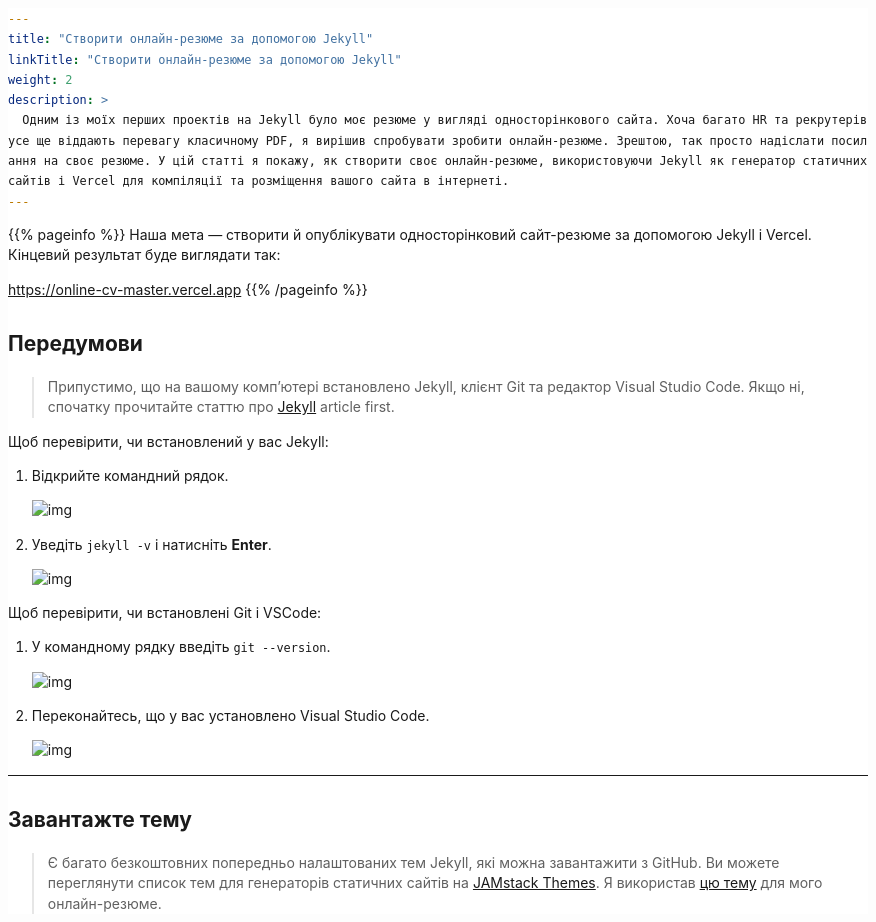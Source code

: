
 ```yaml
---
title: "Створити онлайн-резюме за допомогою Jekyll"
linkTitle: "Створити онлайн-резюме за допомогою Jekyll"
weight: 2
description: >
  Одним із моїх перших проектів на Jekyll було моє резюме у вигляді односторінкового сайта. Хоча багато HR та рекрутерів усе ще віддають перевагу класичному PDF, я вирішив спробувати зробити онлайн-резюме. Зрештою, так просто надіслати посилання на своє резюме. У цій статті я покажу, як створити своє онлайн-резюме, використовуючи Jekyll як генератор статичних сайтів і Vercel для компіляції та розміщення вашого сайта в інтернеті.
---
```


{{% pageinfo %}}
Наша мета — створити й опублікувати односторінковий сайт-резюме за допомогою Jekyll і Vercel. Кінцевий результат буде виглядати так:

https://online-cv-master.vercel.app
{{% /pageinfo %}}

## Передумови

> Припустимо, що на вашому комп’ютері встановлено Jekyll, клієнт Git та редактор Visual Studio Code. Якщо ні, спочатку прочитайте статтю про [Jekyll](https://docsy-site.netlify.app/docs/static-site-generators/jekyll/) article first.

Щоб перевірити, чи встановлений у вас Jekyll:

1. Відкрийте командний рядок.

    ![img](/docs/img/open-cmd.png)

2. Уведіть `jekyll -v` і натисніть **Enter**.

    ![img](/docs/img/jekyll-version.png)

Щоб перевірити, чи встановлені Git і VSCode:

1. У командному рядку введіть `git --version`.

    ![img](/docs/img/git-version.png)

2. Переконайтесь, що у вас установлено Visual Studio Code.

    ![img](/docs/img/open-vscode.png)

---

## Завантажте тему

> Є багато безкоштовних попередньо налаштованих тем Jekyll, які можна завантажити з GitHub. Ви можете переглянути список тем для генераторів статичних сайтів на [JAMstack Themes](https://jamstackthemes.dev/). Я використав [цю тему](https://jamstackthemes.dev/theme/jekyll-online-cv/) для мого онлайн-резюме.
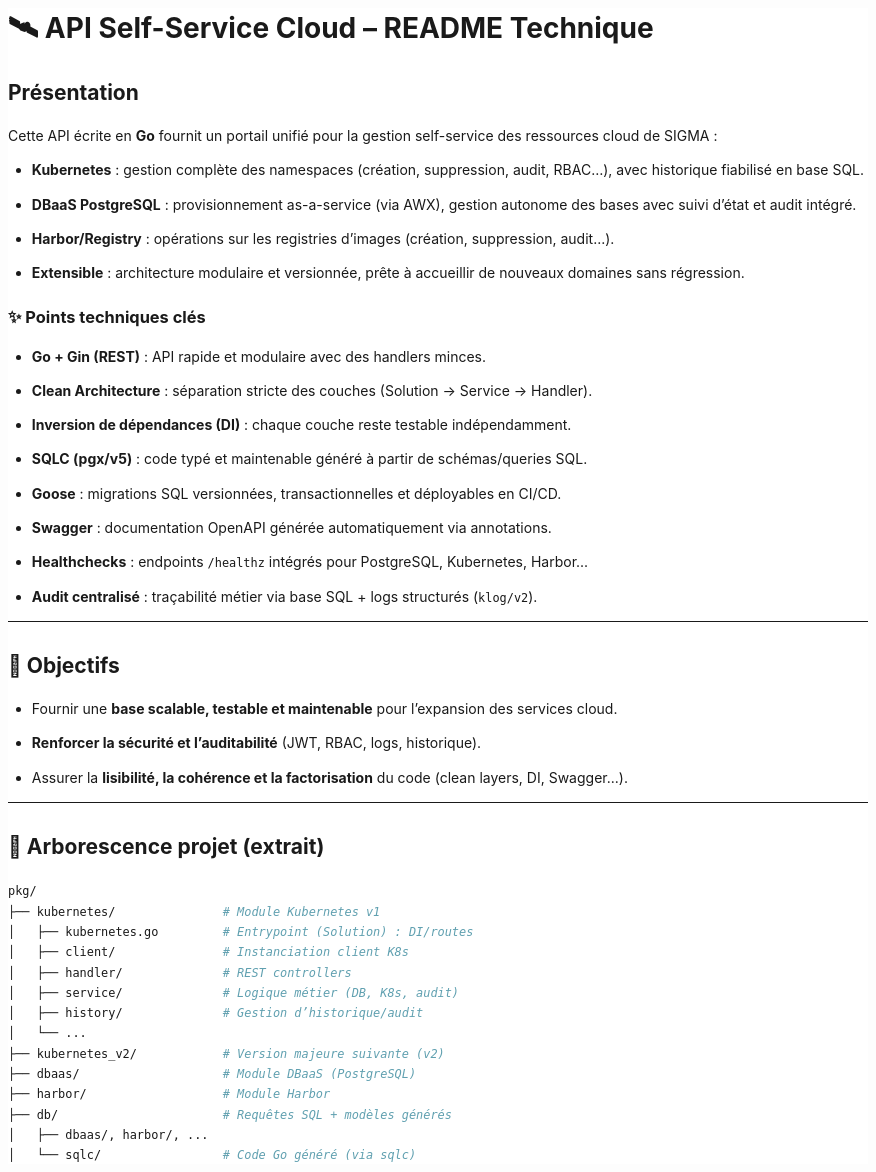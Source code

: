 # 🛰️ API Self-Service Cloud – README Technique

## Présentation

Cette API écrite en **Go** fournit un portail unifié pour la gestion self-service des ressources cloud de SIGMA :

- **Kubernetes** : gestion complète des namespaces (création, suppression, audit, RBAC…), avec historique fiabilisé en base SQL.
    
- **DBaaS PostgreSQL** : provisionnement as-a-service (via AWX), gestion autonome des bases avec suivi d’état et audit intégré.
    
- **Harbor/Registry** : opérations sur les registries d’images (création, suppression, audit...).
    
- **Extensible** : architecture modulaire et versionnée, prête à accueillir de nouveaux domaines sans régression.
    

### ✨ Points techniques clés

- **Go + Gin (REST)** : API rapide et modulaire avec des handlers minces.
    
- **Clean Architecture** : séparation stricte des couches (Solution → Service → Handler).
    
- **Inversion de dépendances (DI)** : chaque couche reste testable indépendamment.
    
- **SQLC (pgx/v5)** : code typé et maintenable généré à partir de schémas/queries SQL.
    
- **Goose** : migrations SQL versionnées, transactionnelles et déployables en CI/CD.
    
- **Swagger** : documentation OpenAPI générée automatiquement via annotations.
    
- **Healthchecks** : endpoints `/healthz` intégrés pour PostgreSQL, Kubernetes, Harbor...
    
- **Audit centralisé** : traçabilité métier via base SQL + logs structurés (`klog/v2`).
    

---

## 🎯 Objectifs

- Fournir une **base scalable, testable et maintenable** pour l’expansion des services cloud.
    
- **Renforcer la sécurité et l’auditabilité** (JWT, RBAC, logs, historique).
    
- Assurer la **lisibilité, la cohérence et la factorisation** du code (clean layers, DI, Swagger...).
    

---

## 📁 Arborescence projet (extrait)

``` bash
pkg/
├── kubernetes/               # Module Kubernetes v1
│   ├── kubernetes.go         # Entrypoint (Solution) : DI/routes
│   ├── client/               # Instanciation client K8s
│   ├── handler/              # REST controllers
│   ├── service/              # Logique métier (DB, K8s, audit)
│   ├── history/              # Gestion d’historique/audit
│   └── ...
├── kubernetes_v2/            # Version majeure suivante (v2)
├── dbaas/                    # Module DBaaS (PostgreSQL)
├── harbor/                   # Module Harbor
├── db/                       # Requêtes SQL + modèles générés
│   ├── dbaas/, harbor/, ...
│   └── sqlc/                 # Code Go généré (via sqlc)
```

• • • • • • •

◆ Problem description: If a line in the material holds the string "Solution", count it, then state the number of such lines and nothing else.

◆ Answer to this task: 2